The genius of Berry Brazelton was to nest a positive educational set of tools helping parents to “see” and make sense of their enigmatic new babies (and in so doing, to feel that they can better relate to them) in a behavioural assessment format. The NBAS (Newborn Behavioral Assessment Scale) was developed in 1973, later complemented by the NBO (Newborn Behavioral Observation System), in 1985, to meet parents’ needs more directly. By providing this behavioral profile of the infant's strengths and challenges, the NBO can provide clinicians with the kind of individualized guidance that can help parents meet their baby's needs. This, in turn, will help the parents develop the kind of confidence they need to support their baby's development and enjoy the experience of being a new parent.

Several presentations and a dozen of interesting posters supported the relevance of the Brazelton tools to assess and predict child health development in a non-judgmental, non- didactic way with priority given to prevention and early support. The conference overall endorsed the need to assist parents emphasise their infants’ competences and understand difficulties as developmental challenges that can be at least partly met with responsive openness. The issue of emotional availability seems to remain pivotal to parents’ ability to perceive their babies as persons in the context of interactive relationships.  Researcher/paediatrician Dieter Wolke could show with data from eight countries the long-term importance of the early parental ability to support babies in self-regulation.

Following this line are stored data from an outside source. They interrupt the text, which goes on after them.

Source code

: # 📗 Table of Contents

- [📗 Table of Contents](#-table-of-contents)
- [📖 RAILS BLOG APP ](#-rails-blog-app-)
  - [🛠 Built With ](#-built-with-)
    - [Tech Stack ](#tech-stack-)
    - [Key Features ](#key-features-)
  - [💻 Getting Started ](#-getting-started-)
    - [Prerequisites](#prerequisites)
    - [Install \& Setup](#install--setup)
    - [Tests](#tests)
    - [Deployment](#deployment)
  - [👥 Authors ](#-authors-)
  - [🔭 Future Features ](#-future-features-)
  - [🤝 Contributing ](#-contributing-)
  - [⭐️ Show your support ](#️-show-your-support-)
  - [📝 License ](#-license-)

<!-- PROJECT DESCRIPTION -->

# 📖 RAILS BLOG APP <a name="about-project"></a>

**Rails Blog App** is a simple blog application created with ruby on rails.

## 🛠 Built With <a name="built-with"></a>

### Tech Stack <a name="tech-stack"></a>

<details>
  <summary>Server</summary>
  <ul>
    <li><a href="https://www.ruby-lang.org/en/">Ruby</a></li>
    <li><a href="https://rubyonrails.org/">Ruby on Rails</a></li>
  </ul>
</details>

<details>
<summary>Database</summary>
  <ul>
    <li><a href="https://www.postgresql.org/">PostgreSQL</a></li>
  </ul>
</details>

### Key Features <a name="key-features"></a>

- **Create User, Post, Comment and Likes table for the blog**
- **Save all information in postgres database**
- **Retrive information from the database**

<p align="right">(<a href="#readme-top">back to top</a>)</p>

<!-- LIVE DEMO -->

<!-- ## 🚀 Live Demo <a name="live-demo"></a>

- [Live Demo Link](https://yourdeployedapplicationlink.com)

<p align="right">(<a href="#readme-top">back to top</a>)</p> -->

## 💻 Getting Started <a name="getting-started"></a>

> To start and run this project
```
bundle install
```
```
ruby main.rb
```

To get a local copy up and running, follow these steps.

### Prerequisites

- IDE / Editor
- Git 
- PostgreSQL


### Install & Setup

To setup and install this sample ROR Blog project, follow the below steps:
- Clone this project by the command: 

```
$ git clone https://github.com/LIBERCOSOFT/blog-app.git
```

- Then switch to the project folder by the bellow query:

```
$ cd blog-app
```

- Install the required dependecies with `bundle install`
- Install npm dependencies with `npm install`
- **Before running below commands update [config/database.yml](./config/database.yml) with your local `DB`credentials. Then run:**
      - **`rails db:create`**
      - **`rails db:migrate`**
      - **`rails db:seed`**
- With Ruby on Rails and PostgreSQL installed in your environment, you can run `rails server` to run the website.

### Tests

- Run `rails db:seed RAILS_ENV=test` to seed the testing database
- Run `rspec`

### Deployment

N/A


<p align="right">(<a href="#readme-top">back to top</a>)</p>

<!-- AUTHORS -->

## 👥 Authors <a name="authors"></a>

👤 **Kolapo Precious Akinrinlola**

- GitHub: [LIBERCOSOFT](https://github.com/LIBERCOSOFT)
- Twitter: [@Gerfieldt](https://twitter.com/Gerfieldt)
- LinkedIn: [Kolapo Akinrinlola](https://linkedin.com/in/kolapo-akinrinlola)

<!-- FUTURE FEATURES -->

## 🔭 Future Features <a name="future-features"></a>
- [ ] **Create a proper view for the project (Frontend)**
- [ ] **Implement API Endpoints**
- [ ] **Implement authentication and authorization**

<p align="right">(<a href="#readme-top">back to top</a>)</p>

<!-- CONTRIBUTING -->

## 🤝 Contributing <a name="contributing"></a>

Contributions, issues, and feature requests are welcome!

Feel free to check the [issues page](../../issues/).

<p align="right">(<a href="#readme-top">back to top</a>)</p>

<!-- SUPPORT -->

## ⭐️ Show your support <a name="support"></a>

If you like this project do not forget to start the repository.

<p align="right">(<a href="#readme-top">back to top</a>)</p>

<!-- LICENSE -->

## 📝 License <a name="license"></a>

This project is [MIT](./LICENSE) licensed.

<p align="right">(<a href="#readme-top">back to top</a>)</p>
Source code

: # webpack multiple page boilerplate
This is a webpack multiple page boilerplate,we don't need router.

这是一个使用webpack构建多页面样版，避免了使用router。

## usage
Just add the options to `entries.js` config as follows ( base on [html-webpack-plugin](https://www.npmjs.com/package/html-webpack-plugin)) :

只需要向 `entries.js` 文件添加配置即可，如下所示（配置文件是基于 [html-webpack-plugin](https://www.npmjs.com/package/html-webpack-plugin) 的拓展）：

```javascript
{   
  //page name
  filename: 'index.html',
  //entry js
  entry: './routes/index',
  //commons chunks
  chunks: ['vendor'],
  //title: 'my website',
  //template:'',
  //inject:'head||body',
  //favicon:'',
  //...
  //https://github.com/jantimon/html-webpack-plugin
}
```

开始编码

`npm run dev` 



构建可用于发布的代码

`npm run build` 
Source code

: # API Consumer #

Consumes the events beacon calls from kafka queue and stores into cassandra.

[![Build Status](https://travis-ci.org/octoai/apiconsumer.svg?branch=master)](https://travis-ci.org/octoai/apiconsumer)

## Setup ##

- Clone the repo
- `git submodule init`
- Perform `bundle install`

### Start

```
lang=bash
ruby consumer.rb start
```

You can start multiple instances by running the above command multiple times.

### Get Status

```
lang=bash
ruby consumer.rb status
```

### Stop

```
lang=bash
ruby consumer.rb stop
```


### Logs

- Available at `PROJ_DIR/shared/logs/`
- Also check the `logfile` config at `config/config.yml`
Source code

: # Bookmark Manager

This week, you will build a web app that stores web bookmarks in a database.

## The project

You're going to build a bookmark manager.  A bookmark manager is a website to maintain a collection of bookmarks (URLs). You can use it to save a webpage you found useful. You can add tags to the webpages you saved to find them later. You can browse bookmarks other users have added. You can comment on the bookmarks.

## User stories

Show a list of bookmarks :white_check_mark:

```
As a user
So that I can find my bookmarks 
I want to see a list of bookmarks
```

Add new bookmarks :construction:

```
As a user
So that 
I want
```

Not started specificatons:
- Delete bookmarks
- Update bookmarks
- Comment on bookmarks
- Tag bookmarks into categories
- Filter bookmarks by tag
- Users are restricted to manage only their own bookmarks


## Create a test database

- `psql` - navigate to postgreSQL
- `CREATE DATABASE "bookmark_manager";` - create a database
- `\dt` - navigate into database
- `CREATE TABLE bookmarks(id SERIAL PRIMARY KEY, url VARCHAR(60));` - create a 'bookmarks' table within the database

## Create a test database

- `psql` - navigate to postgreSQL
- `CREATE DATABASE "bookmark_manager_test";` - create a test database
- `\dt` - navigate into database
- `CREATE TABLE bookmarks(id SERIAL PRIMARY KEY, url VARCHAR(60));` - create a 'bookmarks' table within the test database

The Conference reinforced the urgency of a behavioural focus rather than merely looking at neurological problems or advising psychological interventions, as endorsed by the Cambridge Centre for Perinatal Neuroscience where 84% of practitioners are NBO trained.

While Birthlight training tutors have done a collective NBO, this course is relevant to all Birthlight teaching members and we will seek ways to support further trainings. Inviting observations, welcoming and reinforcing parents’ expertise, offering responsive guidance rather than advice and inviting parents to see their own strengths through our support are professional guidelines that we are grateful to Dr Brazelton for giving the world. All babies, all parents and all practitioners working with them whether in hospitals or in communities can only benefit, short and long term, from this paradigmatic shift in the perception and treatment of newborns.